Stored data entries
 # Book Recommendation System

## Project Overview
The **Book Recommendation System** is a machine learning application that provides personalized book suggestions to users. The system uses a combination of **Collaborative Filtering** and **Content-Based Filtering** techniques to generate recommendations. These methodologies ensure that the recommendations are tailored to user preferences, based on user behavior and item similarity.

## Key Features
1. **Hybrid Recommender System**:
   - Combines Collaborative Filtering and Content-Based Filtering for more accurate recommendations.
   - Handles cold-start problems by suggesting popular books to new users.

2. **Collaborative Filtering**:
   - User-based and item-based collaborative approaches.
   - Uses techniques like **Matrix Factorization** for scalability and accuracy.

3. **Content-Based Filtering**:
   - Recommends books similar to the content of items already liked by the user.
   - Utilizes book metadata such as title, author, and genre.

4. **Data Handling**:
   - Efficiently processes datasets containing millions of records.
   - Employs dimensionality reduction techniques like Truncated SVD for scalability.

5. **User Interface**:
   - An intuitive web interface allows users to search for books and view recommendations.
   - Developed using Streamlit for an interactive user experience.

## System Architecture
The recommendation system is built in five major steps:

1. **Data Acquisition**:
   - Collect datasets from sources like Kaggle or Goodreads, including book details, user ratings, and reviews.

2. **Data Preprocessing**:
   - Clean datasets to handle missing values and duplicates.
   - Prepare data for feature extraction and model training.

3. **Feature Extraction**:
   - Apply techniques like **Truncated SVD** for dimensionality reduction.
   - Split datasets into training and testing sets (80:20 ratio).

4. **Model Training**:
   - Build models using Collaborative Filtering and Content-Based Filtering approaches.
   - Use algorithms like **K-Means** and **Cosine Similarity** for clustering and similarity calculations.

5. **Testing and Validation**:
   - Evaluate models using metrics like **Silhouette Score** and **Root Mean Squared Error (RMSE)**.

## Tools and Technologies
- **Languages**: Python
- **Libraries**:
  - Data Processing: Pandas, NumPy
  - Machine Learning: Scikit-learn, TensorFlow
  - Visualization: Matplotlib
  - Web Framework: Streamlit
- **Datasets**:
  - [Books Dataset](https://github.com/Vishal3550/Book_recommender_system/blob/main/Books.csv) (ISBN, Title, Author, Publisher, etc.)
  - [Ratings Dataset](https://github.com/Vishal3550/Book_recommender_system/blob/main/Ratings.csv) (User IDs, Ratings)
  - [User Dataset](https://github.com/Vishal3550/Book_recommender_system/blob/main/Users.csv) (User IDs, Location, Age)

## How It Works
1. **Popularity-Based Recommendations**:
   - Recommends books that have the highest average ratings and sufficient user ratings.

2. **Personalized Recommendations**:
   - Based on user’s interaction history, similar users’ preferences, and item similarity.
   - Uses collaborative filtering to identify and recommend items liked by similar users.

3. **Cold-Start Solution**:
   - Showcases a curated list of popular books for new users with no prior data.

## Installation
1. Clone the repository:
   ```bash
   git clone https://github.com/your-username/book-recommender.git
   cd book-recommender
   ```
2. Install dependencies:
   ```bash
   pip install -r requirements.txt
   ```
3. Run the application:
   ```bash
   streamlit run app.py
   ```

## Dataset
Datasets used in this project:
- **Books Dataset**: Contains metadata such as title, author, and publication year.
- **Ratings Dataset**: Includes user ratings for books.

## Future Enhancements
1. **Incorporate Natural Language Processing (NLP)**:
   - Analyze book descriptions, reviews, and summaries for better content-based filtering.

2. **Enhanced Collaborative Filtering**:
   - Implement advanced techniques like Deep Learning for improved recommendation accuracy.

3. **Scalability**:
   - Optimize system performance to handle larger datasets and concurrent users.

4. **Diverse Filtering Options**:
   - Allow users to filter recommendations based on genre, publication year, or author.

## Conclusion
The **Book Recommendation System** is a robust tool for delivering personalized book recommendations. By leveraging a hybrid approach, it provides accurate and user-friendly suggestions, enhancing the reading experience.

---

## Exercise aim
If a line in the data above holds the string "year", report that line.

## Response area
- **Books Dataset**: Contains metadata such as title, author, and publication year.
   - Allow users to filter recommendations based on genre, publication year, or author.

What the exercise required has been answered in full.